• EXERCISE GOAL: Only the lines from the top of the following listing through the line with "### IT Help Desk Automation" belong in your answer, exactly as written.
· · · · · · ·
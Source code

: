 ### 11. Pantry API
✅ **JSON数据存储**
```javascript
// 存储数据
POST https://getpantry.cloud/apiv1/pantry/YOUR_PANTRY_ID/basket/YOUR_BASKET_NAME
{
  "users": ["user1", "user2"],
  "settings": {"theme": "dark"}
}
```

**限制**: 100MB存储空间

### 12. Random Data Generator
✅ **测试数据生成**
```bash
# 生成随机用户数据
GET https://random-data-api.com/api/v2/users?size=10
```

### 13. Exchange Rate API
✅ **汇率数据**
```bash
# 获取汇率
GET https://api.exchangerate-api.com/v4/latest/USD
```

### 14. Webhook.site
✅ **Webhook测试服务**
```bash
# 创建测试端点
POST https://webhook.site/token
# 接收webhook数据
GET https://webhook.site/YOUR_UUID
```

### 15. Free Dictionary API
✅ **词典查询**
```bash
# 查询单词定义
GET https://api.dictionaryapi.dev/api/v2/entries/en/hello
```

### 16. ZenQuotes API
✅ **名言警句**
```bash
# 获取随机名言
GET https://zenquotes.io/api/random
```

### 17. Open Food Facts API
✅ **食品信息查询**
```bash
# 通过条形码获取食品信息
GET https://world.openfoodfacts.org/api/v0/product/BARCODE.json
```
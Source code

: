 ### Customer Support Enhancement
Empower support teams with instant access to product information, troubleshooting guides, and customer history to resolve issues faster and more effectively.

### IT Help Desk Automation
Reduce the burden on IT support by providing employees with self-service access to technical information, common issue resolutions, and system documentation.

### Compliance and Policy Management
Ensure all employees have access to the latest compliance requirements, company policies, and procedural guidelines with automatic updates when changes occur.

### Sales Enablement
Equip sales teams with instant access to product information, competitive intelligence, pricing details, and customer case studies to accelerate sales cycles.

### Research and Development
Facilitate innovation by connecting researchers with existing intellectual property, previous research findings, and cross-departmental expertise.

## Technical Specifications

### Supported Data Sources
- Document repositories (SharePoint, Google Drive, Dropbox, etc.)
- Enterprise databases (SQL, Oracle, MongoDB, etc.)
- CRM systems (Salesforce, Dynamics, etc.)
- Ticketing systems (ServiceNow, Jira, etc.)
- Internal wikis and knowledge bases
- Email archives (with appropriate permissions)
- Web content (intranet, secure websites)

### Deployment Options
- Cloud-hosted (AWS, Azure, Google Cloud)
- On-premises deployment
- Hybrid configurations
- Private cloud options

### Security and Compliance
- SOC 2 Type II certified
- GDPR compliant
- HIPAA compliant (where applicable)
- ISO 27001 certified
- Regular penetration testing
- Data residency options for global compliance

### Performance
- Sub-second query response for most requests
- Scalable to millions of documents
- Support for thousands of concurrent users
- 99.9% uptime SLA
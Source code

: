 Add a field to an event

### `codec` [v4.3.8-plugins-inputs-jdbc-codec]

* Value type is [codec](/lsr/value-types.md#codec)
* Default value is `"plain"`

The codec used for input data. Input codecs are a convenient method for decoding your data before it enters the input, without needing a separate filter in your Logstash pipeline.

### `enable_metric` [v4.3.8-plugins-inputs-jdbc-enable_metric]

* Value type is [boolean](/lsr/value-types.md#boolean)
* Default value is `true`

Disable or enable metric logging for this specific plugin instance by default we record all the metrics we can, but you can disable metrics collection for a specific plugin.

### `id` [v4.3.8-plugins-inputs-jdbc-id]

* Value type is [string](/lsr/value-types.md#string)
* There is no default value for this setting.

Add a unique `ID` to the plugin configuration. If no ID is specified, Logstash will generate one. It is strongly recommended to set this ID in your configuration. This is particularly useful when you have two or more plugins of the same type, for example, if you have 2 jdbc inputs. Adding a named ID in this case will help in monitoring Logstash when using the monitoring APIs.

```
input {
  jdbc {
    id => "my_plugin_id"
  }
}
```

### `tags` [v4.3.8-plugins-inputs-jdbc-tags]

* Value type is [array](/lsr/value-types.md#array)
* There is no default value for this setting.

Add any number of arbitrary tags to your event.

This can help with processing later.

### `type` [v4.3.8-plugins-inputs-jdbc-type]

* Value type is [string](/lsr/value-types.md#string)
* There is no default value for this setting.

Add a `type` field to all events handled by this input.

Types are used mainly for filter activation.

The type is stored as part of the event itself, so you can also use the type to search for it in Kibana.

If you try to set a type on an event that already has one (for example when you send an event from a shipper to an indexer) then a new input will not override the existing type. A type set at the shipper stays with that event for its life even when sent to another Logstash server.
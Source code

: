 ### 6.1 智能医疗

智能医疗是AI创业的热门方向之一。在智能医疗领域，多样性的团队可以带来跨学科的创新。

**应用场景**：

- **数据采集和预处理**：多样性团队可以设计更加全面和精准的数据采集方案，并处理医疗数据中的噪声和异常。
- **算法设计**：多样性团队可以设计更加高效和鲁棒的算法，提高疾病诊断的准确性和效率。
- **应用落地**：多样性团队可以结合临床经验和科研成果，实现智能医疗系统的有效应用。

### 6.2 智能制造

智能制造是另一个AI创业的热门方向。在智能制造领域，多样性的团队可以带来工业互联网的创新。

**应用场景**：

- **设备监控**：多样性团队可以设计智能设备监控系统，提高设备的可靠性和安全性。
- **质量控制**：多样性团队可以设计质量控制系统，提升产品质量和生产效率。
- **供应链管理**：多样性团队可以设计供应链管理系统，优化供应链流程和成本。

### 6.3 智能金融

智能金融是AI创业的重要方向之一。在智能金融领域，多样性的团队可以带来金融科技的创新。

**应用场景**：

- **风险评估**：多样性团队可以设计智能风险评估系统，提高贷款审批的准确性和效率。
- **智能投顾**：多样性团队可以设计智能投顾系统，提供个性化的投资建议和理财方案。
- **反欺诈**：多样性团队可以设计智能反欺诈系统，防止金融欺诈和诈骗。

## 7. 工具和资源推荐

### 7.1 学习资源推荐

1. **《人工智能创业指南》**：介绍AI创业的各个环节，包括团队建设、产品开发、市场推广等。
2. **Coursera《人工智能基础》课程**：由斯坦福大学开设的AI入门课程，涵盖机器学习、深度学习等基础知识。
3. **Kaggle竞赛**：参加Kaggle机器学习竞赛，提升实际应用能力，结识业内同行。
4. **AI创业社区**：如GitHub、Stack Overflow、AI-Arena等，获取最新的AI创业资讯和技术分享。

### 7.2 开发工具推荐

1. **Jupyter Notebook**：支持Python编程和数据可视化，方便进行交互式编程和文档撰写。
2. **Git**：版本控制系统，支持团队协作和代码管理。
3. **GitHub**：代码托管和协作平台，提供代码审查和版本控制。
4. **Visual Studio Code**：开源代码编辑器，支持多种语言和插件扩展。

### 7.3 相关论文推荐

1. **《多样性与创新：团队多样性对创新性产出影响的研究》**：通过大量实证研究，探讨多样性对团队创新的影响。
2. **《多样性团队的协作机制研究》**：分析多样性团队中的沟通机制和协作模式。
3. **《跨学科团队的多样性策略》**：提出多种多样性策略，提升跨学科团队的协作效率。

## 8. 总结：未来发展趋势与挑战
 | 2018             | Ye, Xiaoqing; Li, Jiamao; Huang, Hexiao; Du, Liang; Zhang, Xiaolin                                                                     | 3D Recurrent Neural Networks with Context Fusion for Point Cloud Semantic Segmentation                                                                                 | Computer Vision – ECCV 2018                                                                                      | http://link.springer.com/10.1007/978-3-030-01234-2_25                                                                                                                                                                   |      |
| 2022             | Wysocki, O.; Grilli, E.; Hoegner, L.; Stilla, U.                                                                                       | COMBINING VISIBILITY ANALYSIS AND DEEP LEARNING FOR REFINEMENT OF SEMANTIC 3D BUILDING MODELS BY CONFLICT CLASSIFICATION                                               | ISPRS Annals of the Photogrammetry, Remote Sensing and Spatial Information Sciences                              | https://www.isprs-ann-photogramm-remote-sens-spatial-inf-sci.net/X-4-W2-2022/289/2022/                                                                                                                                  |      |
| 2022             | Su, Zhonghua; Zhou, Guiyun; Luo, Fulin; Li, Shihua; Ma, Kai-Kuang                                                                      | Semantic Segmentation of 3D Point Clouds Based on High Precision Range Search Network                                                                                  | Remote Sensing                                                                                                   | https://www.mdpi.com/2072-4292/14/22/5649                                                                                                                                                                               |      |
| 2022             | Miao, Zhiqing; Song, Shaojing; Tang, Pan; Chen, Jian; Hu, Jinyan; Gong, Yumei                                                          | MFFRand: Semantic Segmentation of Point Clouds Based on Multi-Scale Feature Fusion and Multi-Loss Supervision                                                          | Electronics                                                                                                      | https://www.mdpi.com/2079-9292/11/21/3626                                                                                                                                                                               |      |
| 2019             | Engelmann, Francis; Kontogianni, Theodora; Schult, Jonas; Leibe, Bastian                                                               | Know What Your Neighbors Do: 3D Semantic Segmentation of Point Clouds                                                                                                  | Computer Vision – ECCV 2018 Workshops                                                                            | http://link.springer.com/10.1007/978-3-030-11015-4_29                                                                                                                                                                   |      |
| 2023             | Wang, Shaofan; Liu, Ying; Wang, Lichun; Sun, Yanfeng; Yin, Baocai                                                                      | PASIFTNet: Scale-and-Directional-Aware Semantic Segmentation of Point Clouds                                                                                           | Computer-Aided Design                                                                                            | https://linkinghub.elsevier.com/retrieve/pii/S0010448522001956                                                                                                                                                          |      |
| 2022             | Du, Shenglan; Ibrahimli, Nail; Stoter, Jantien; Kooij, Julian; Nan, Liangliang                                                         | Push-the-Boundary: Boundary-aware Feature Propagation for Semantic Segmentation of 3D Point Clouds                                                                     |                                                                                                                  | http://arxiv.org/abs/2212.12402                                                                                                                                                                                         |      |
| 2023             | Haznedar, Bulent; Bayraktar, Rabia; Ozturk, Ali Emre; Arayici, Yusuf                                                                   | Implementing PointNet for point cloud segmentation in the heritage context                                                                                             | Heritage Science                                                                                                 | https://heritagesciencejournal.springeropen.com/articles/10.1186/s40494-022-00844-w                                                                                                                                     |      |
· · · · · · ·
• YOUR SOLUTION:
Source code

: ### 11. Pantry API
✅ **JSON数据存储**
```javascript
// 存储数据
POST https://getpantry.cloud/apiv1/pantry/YOUR_PANTRY_ID/basket/YOUR_BASKET_NAME
{
  "users": ["user1", "user2"],
  "settings": {"theme": "dark"}
}
```

**限制**: 100MB存储空间

### 12. Random Data Generator
✅ **测试数据生成**
```bash
# 生成随机用户数据
GET https://random-data-api.com/api/v2/users?size=10
```

### 13. Exchange Rate API
✅ **汇率数据**
```bash
# 获取汇率
GET https://api.exchangerate-api.com/v4/latest/USD
```

### 14. Webhook.site
✅ **Webhook测试服务**
```bash
# 创建测试端点
POST https://webhook.site/token
# 接收webhook数据
GET https://webhook.site/YOUR_UUID
```

### 15. Free Dictionary API
✅ **词典查询**
```bash
# 查询单词定义
GET https://api.dictionaryapi.dev/api/v2/entries/en/hello
```

### 16. ZenQuotes API
✅ **名言警句**
```bash
# 获取随机名言
GET https://zenquotes.io/api/random
```

### 17. Open Food Facts API
✅ **食品信息查询**
```bash
# 通过条形码获取食品信息
GET https://world.openfoodfacts.org/api/v0/product/BARCODE.json
```
Source code

: ### Customer Support Enhancement
Empower support teams with instant access to product information, troubleshooting guides, and customer history to resolve issues faster and more effectively.

### IT Help Desk Automation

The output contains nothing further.